* Exercise
Could you output each record below exactly as it stands and leave the pictures out?

* Pictures paired with source code

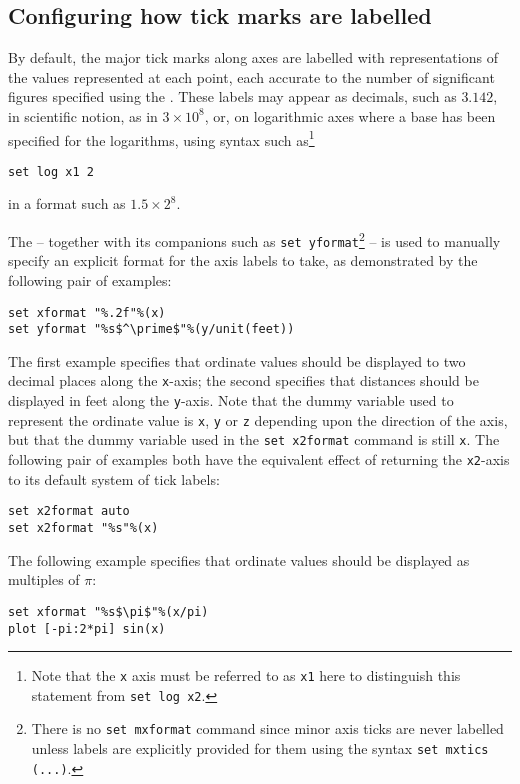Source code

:\subsection{Configuring how tick marks are labelled}
\label{sec:set_xformat}

By default, the major tick marks along axes are labelled with representations
of the values represented at each point, each accurate to the number of
significant figures specified using the . These
labels may appear as decimals, such as $3.142$, in scientific notion, as in
$3\times10^8$, or, on logarithmic axes where a base has been specified for the
logarithms, using syntax such as\footnote{Note that the {\tt x} axis must be
referred to as {\tt x1} here to distinguish this statement from {\tt set log
x2}.}
\begin{verbatim}
set log x1 2
\end{verbatim}
in a format such as $1.5\times2^8$.

The  -- together with its companions such as {\tt set
yformat}\footnote{There is no {\tt set mxformat} command since minor axis ticks
are never labelled unless labels are explicitly provided for them using the
syntax {\tt set mxtics (...)}.} -- is used to manually specify an explicit
format for the axis labels to take, as demonstrated by the following pair of
examples:
\begin{verbatim}
set xformat "%.2f"%(x)
set yformat "%s$^\prime$"%(y/unit(feet))
\end{verbatim}
The first example specifies that ordinate values should be displayed to two
decimal places along the {\tt x}-axis; the second specifies that distances should
be displayed in feet along the {\tt y}-axis. Note that the dummy variable used to
represent the ordinate value is {\tt x}, {\tt y} or {\tt z} depending upon the
direction of the axis, but that the dummy variable used in the {\tt set
x2format} command is still {\tt x}. The following pair of examples both have
the equivalent effect of returning the {\tt x2}-axis to its default system of
tick labels:
\begin{verbatim}
set x2format auto
set x2format "%s"%(x)
\end{verbatim}

The following example specifies that ordinate values should be displayed as
multiples of $\pi$:
\begin{verbatim}
set xformat "%s$\pi$"%(x/pi)
plot [-pi:2*pi] sin(x)
\end{verbatim}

* Answer to the exercise
Source code

:\subsection{Configuring how tick marks are labelled}
\label{sec:set_xformat}

By default, the major tick marks along axes are labelled with representations
of the values represented at each point, each accurate to the number of
significant figures specified using the . These
labels may appear as decimals, such as $3.142$, in scientific notion, as in
$3\times10^8$, or, on logarithmic axes where a base has been specified for the
logarithms, using syntax such as\footnote{Note that the {\tt x} axis must be
referred to as {\tt x1} here to distinguish this statement from {\tt set log
x2}.}
\begin{verbatim}
set log x1 2
\end{verbatim}
in a format such as $1.5\times2^8$.

The  -- together with its companions such as {\tt set
yformat}\footnote{There is no {\tt set mxformat} command since minor axis ticks
are never labelled unless labels are explicitly provided for them using the
syntax {\tt set mxtics (...)}.} -- is used to manually specify an explicit
format for the axis labels to take, as demonstrated by the following pair of
examples:
\begin{verbatim}
set xformat "%.2f"%(x)
set yformat "%s$^\prime$"%(y/unit(feet))
\end{verbatim}
The first example specifies that ordinate values should be displayed to two
decimal places along the {\tt x}-axis; the second specifies that distances should
be displayed in feet along the {\tt y}-axis. Note that the dummy variable used to
represent the ordinate value is {\tt x}, {\tt y} or {\tt z} depending upon the
direction of the axis, but that the dummy variable used in the {\tt set
x2format} command is still {\tt x}. The following pair of examples both have
the equivalent effect of returning the {\tt x2}-axis to its default system of
tick labels:
\begin{verbatim}
set x2format auto
set x2format "%s"%(x)
\end{verbatim}

The following example specifies that ordinate values should be displayed as
multiples of $\pi$:
\begin{verbatim}
set xformat "%s$\pi$"%(x/pi)
plot [-pi:2*pi] sin(x)
\end{verbatim}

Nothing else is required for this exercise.